Of course, high inflation, actually any inflation creates financial stress for many retirees, but is it a surprise? Isn’t being aware of and planning for inflation a key part of retirement? Inflation is nearly always with us.
The highest period of inflation since 1900 was between 1973-1982 where it average 8.7% and hit a peak of 13.5% in 1980. That’s when my mortgage had a 9-3/4% interest rate They were tough times. Remember WIN buttons?
To my surprise the lowest period was 1920-1929 with an average of 0.0%. No wonder it’s called the roaring twenties.
While we can’t predict inflation from year to year, it’s a pretty good bet that goods and services, property taxes, etc. will cost more ten years after we retire.
Many claim Social Security doesn’t keep up with inflation. It does, but it depends.
The overall inflation rate for 2025 was reported as 2.6%. The 2026 Social security COLA was 2.8% so yes, SS keeps up with inflation. If inflation takes off after September of a year, the COLA may be less. On the other hand, the opposite may happen.
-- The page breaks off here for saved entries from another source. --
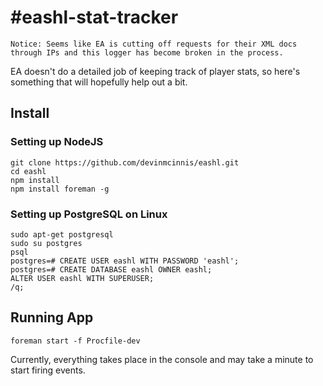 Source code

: #eashl-stat-tracker
=====

```
Notice: Seems like EA is cutting off requests for their XML docs through IPs and this logger has become broken in the process.
```

EA doesn't do a detailed job of keeping track of player stats, so here's something that will hopefully help out a bit.

## Install

### Setting up NodeJS

    git clone https://github.com/devinmcinnis/eashl.git
    cd eashl
    npm install
    npm install foreman -g

### Setting up PostgreSQL on Linux
    sudo apt-get postgresql
    sudo su postgres
    psql
    postgres=# CREATE USER eashl WITH PASSWORD 'eashl';
    postgres=# CREATE DATABASE eashl OWNER eashl;
    ALTER USER eashl WITH SUPERUSER;
    /q;

## Running App

    foreman start -f Procfile-dev

Currently, everything takes place in the console and may take a minute to start firing events.
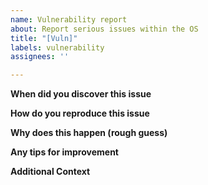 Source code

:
 ```yaml
---
name: Vulnerability report
about: Report serious issues within the OS
title: "[Vuln]"
labels: vulnerability
assignees: ''

---
```


**When did you discover this issue**

**How do you reproduce this issue**

**Why does this happen (rough guess)**

**Any tips for improvement**

**Additional Context**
The important variables are what percentage of total income is Social Security and how close to the CPI is an individual’s inflation rate?

For example, I’m not affected by housing prices, but I am by premiums for Medicare. Indirectly many seniors see rising expenses reflected in property taxes as towns cope with rising prices and wage pressures.
The CPI-E (Consumer Price Index for Americans 62 Years of Age and Older) has been suggested as a better measure. It is an “experimental” index designed to track the cost of living specifically for seniors.
It differs from the standard CPI-W (used for Social Security COLAs) by giving more weight to the categories where you likely spend more of your budget: healthcare and housing.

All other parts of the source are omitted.